### Exercise
Here is the listing. Report each line in it that contains the string "completa".

[Data extract Boundary: Start]

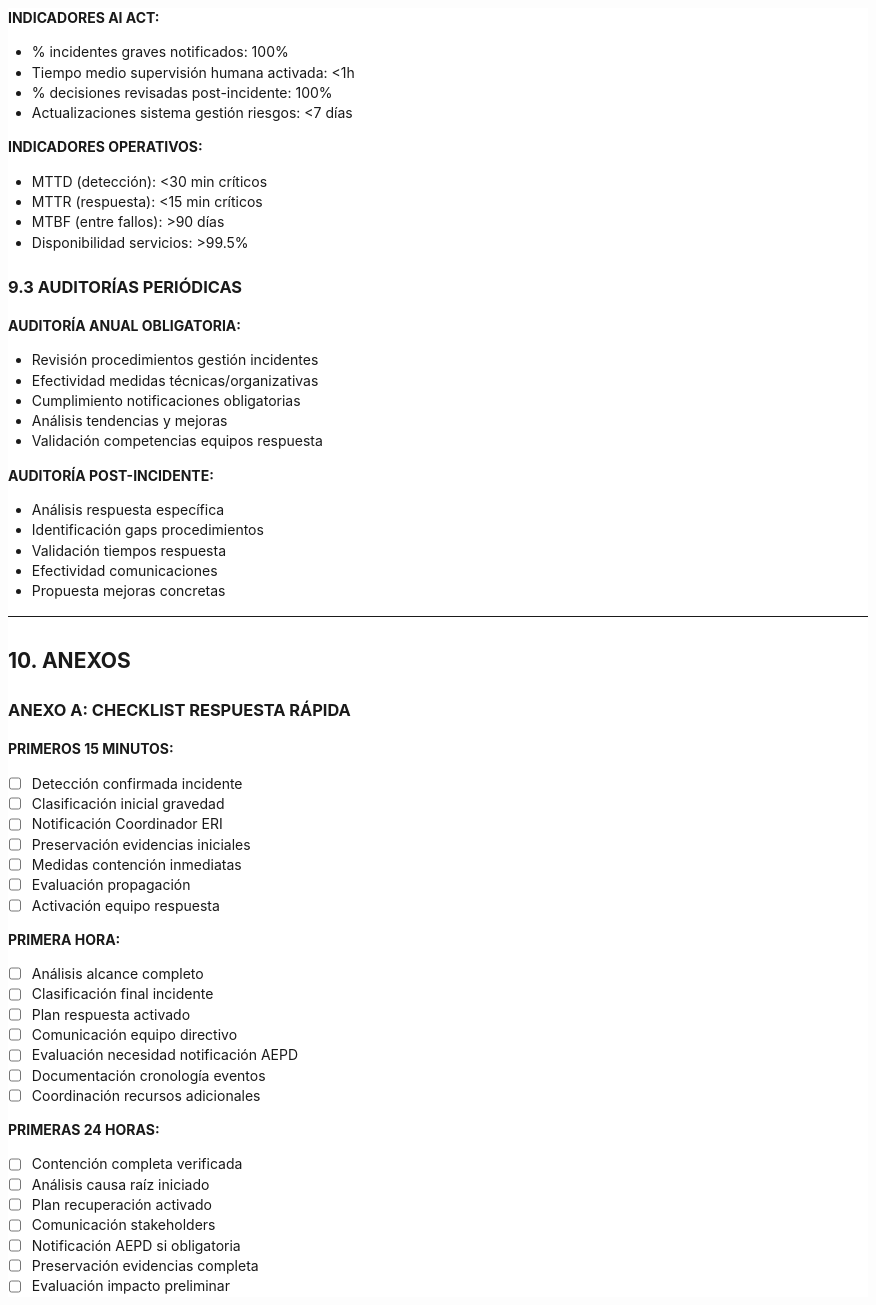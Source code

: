 **INDICADORES AI ACT:**
- % incidentes graves notificados: 100%
- Tiempo medio supervisión humana activada: <1h
- % decisiones revisadas post-incidente: 100%
- Actualizaciones sistema gestión riesgos: <7 días

**INDICADORES OPERATIVOS:**
- MTTD (detección): <30 min críticos
- MTTR (respuesta): <15 min críticos  
- MTBF (entre fallos): >90 días
- Disponibilidad servicios: >99.5%

### 9.3 AUDITORÍAS PERIÓDICAS

**AUDITORÍA ANUAL OBLIGATORIA:**
- Revisión procedimientos gestión incidentes
- Efectividad medidas técnicas/organizativas
- Cumplimiento notificaciones obligatorias
- Análisis tendencias y mejoras
- Validación competencias equipos respuesta

**AUDITORÍA POST-INCIDENTE:**
- Análisis respuesta específica
- Identificación gaps procedimientos
- Validación tiempos respuesta
- Efectividad comunicaciones
- Propuesta mejoras concretas

---

## 10. ANEXOS

### ANEXO A: CHECKLIST RESPUESTA RÁPIDA

**PRIMEROS 15 MINUTOS:**
- [ ] Detección confirmada incidente
- [ ] Clasificación inicial gravedad
- [ ] Notificación Coordinador ERI
- [ ] Preservación evidencias iniciales
- [ ] Medidas contención inmediatas
- [ ] Evaluación propagación
- [ ] Activación equipo respuesta

**PRIMERA HORA:**
- [ ] Análisis alcance completo
- [ ] Clasificación final incidente
- [ ] Plan respuesta activado
- [ ] Comunicación equipo directivo
- [ ] Evaluación necesidad notificación AEPD
- [ ] Documentación cronología eventos
- [ ] Coordinación recursos adicionales

**PRIMERAS 24 HORAS:**
- [ ] Contención completa verificada
- [ ] Análisis causa raíz iniciado
- [ ] Plan recuperación activado
- [ ] Comunicación stakeholders
- [ ] Notificación AEPD si obligatoria
- [ ] Preservación evidencias completa
- [ ] Evaluación impacto preliminar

[Data extract Boundary: End]

### Answer for this exercise
- [ ] Contención completa verificada
- [ ] Preservación evidencias completa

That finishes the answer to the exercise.